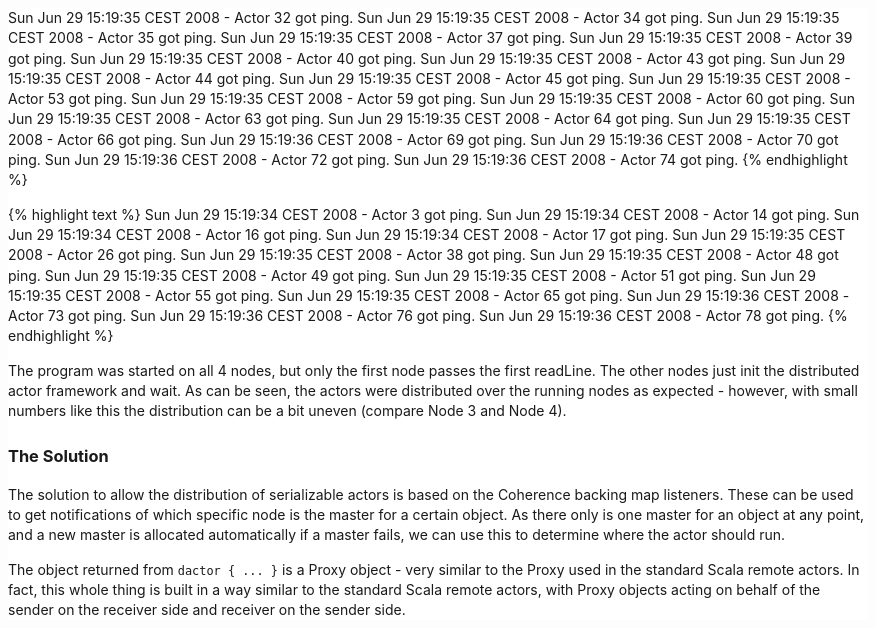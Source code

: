 Sun Jun 29 15:19:35 CEST 2008 - Actor 32 got ping.
Sun Jun 29 15:19:35 CEST 2008 - Actor 34 got ping.
Sun Jun 29 15:19:35 CEST 2008 - Actor 35 got ping.
Sun Jun 29 15:19:35 CEST 2008 - Actor 37 got ping.
Sun Jun 29 15:19:35 CEST 2008 - Actor 39 got ping.
Sun Jun 29 15:19:35 CEST 2008 - Actor 40 got ping.
Sun Jun 29 15:19:35 CEST 2008 - Actor 43 got ping.
Sun Jun 29 15:19:35 CEST 2008 - Actor 44 got ping.
Sun Jun 29 15:19:35 CEST 2008 - Actor 45 got ping.
Sun Jun 29 15:19:35 CEST 2008 - Actor 53 got ping.
Sun Jun 29 15:19:35 CEST 2008 - Actor 59 got ping.
Sun Jun 29 15:19:35 CEST 2008 - Actor 60 got ping.
Sun Jun 29 15:19:35 CEST 2008 - Actor 63 got ping.
Sun Jun 29 15:19:35 CEST 2008 - Actor 64 got ping.
Sun Jun 29 15:19:35 CEST 2008 - Actor 66 got ping.
Sun Jun 29 15:19:36 CEST 2008 - Actor 69 got ping.
Sun Jun 29 15:19:36 CEST 2008 - Actor 70 got ping.
Sun Jun 29 15:19:36 CEST 2008 - Actor 72 got ping.
Sun Jun 29 15:19:36 CEST 2008 - Actor 74 got ping.
{% endhighlight %}</td>
<td>{% highlight text %}
Sun Jun 29 15:19:34 CEST 2008 - Actor 3 got ping.
Sun Jun 29 15:19:34 CEST 2008 - Actor 14 got ping.
Sun Jun 29 15:19:34 CEST 2008 - Actor 16 got ping.
Sun Jun 29 15:19:34 CEST 2008 - Actor 17 got ping.
Sun Jun 29 15:19:35 CEST 2008 - Actor 26 got ping.
Sun Jun 29 15:19:35 CEST 2008 - Actor 38 got ping.
Sun Jun 29 15:19:35 CEST 2008 - Actor 48 got ping.
Sun Jun 29 15:19:35 CEST 2008 - Actor 49 got ping.
Sun Jun 29 15:19:35 CEST 2008 - Actor 51 got ping.
Sun Jun 29 15:19:35 CEST 2008 - Actor 55 got ping.
Sun Jun 29 15:19:35 CEST 2008 - Actor 65 got ping.
Sun Jun 29 15:19:36 CEST 2008 - Actor 73 got ping.
Sun Jun 29 15:19:36 CEST 2008 - Actor 76 got ping.
Sun Jun 29 15:19:36 CEST 2008 - Actor 78 got ping.
{% endhighlight %}</td>
</tr>
</table>

The program was started on all 4 nodes, but only the first node passes the first readLine. The other nodes just init the distributed actor framework and wait. As can be seen, the actors were distributed over the running nodes as expected - however, with small numbers like this the distribution can be a bit uneven (compare Node 3 and Node 4).

### The Solution

The solution to allow the distribution of serializable actors is based on the Coherence backing map listeners. These can be used to get notifications of which specific node is the master for a certain object. As there only is one master for an object at any point, and a new master is allocated automatically if a master fails, we can use this to determine where the actor should run.

The object returned from `dactor { ... }` is a Proxy object - very similar to the Proxy used in the standard Scala remote actors. In fact, this whole thing is built in a way similar to the standard Scala remote actors, with Proxy objects acting on behalf of the sender on the receiver side and receiver on the sender side.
☆ ☆ ☆
Directions | Output the lines of the records above exactly as they appear, from the line containing "Sun Jun 29 15:19:34 CEST 2008 - Actor 14" through the line containing "Sun Jun 29 15:19:35 CEST 2008 - Actor 51".

Exercise result |
Sun Jun 29 15:19:34 CEST 2008 - Actor 14 got ping.
Sun Jun 29 15:19:34 CEST 2008 - Actor 16 got ping.
Sun Jun 29 15:19:34 CEST 2008 - Actor 17 got ping.
Sun Jun 29 15:19:35 CEST 2008 - Actor 26 got ping.
Sun Jun 29 15:19:35 CEST 2008 - Actor 38 got ping.
Sun Jun 29 15:19:35 CEST 2008 - Actor 48 got ping.
Sun Jun 29 15:19:35 CEST 2008 - Actor 49 got ping.
Sun Jun 29 15:19:35 CEST 2008 - Actor 51 got ping.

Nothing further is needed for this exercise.